Principles on appeal
[13] Appeals against sentence are allowed as of right by s 244 of the Criminal Procedure Act 2011, and must be determined in accordance with s 250 of that Act. An appeal against sentence may only be allowed by this Court if it is satisfied that there has been an error in the imposition of the sentence and that a different sentence should be imposed.1 It is only appropriate for this court to intervene and substitute its own views if the sentence being appealed is “manifestly excessive” and not justified by the relevant sentencing principles.2
[14] The Court of Appeal has articulated the test in an appeal against a refusal to grant home detention as:3
[T]he choice between home detention and a short sentence of imprisonment is the exercise of a fettered discretion, with appellate review focusing, as in other sentencing appeals to this Court, on the identification of error, if any, in the court below.
Submissions
Appellant’s submissions
[15] The appellant does not take issue with the Judge’s starting point, uplifts, discount or the notional end point of 18 months’ imprisonment. His focus on this appeal is the Judge’s decision not to remit the sentence to one of home detention.
[16] Counsel submits that the Judge placed too much weight on the views of the victims and the principles of denunciation and deterrence, to the exclusion of a full consideration of other relevant factors. Counsel argues that the Judge’s assessment
1 Criminal Procedure Act 2011, ss 250(2) and 250(3).
2 Ripia v R [2011] NZCA 101 at [15].
3 Manikpersadh v R [2011] NZCA 452 at [12].
was brief and did not mention many of the usual factors to be weighed in such cases. Therefore, his decision about home detention was not a ‘considered and principled choice’ between the two sentences.
[17] Counsel notes that serious offending will not always require a sentence of imprisonment if other factors weigh in favour of home detention.

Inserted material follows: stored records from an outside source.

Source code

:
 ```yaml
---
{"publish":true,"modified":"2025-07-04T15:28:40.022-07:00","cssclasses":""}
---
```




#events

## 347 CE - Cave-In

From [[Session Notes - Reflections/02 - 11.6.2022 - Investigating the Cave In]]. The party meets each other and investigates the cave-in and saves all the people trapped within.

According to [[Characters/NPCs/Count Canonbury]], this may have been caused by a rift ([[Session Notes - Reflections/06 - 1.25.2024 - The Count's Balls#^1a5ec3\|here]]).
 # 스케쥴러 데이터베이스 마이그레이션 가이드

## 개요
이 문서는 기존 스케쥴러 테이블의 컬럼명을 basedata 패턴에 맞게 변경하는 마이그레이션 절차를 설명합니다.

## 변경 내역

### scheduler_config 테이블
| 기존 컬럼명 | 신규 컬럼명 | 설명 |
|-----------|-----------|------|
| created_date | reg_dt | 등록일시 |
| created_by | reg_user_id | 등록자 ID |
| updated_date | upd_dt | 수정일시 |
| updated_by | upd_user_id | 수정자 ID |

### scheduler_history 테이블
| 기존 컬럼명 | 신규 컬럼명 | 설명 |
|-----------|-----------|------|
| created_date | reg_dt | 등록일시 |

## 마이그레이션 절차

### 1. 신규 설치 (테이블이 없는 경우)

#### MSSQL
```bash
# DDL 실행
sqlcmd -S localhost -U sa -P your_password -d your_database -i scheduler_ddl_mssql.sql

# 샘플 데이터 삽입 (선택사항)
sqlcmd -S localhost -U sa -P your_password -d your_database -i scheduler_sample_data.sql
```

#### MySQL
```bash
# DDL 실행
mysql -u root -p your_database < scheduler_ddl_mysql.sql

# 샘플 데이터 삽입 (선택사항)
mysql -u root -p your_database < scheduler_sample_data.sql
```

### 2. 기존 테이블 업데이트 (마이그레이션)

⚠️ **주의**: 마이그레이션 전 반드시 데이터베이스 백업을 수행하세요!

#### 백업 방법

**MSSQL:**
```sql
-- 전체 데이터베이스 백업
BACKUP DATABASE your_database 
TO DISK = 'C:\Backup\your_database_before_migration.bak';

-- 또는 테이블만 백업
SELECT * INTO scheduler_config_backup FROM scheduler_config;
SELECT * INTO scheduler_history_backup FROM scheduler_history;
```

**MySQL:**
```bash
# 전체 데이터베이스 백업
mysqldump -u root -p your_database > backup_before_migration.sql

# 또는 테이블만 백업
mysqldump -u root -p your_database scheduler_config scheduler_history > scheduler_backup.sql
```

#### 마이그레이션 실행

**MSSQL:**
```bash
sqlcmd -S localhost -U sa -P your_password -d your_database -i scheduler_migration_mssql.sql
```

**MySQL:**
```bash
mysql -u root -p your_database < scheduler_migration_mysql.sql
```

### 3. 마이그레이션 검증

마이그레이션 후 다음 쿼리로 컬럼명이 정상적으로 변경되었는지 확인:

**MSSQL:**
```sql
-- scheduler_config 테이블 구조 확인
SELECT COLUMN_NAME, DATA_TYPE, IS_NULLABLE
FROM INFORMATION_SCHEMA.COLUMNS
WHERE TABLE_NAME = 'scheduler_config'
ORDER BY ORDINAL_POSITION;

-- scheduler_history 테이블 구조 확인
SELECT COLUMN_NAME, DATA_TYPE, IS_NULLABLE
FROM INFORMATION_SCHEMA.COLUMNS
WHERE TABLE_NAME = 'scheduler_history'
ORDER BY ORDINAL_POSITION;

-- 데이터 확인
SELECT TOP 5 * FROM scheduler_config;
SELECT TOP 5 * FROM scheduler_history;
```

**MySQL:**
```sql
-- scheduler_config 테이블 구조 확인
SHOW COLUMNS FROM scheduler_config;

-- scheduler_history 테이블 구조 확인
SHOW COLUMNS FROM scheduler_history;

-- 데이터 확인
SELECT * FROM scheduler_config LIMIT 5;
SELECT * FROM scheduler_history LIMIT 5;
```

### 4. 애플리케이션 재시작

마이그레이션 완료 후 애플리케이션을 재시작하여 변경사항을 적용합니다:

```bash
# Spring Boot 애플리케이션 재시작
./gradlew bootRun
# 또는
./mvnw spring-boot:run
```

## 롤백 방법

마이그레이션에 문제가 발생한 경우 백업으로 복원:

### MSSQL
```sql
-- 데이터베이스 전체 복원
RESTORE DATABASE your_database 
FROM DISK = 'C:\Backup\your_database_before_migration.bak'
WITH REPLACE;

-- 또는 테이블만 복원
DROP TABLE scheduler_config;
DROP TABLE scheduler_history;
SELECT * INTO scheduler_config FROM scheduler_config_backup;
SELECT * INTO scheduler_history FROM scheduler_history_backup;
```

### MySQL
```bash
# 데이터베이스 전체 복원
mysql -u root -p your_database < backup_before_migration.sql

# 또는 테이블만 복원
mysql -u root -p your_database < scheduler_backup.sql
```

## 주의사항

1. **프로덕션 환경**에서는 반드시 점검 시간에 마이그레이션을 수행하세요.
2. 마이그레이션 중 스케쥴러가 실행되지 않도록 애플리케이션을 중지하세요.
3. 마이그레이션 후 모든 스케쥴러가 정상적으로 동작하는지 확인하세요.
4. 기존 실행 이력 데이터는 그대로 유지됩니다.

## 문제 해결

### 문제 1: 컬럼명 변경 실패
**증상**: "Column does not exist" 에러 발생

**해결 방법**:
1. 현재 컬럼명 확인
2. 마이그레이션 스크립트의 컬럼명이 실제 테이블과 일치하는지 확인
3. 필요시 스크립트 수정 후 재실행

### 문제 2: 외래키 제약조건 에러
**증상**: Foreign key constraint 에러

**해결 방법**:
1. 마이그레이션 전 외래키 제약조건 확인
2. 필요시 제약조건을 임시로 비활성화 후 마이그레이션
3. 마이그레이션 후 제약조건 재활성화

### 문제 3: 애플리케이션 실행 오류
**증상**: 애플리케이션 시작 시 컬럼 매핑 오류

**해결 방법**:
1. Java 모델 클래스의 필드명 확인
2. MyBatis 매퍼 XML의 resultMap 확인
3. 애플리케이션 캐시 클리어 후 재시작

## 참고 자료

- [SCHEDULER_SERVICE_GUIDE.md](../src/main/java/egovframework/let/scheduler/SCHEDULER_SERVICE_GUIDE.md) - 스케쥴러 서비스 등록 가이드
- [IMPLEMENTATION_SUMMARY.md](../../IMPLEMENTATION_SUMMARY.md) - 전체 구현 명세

This can be seen in Bryant v Police where a 12 month sentence of imprisonment was replaced with six months’ home detention on appeal.4 There the charges were for dangerous driving causing injury and failing to stop and render assistance. The appellant was intoxicated and drove head on into the victim’s car. He briefly spoke to her at the scene but fled without calling an ambulance. The victim suffered moderate injuries. The appellant later turned himself into police. The appellant had three prior convictions for excess breath alcohol.
[18] The Court on appeal acknowledged that the offending was serious. However, the length of time since the appellant’s prior convictions, his actions in turning himself into police, the steps taken to remedy his actions, his remorse, his low risk of reoffending and the absence of non-compliance with Court orders weighed in favour of home detention. The Court found that the sentencing Judge, while acknowledging these matters, did not give them sufficient weight in light of the deterrent value of a sentence of home detention.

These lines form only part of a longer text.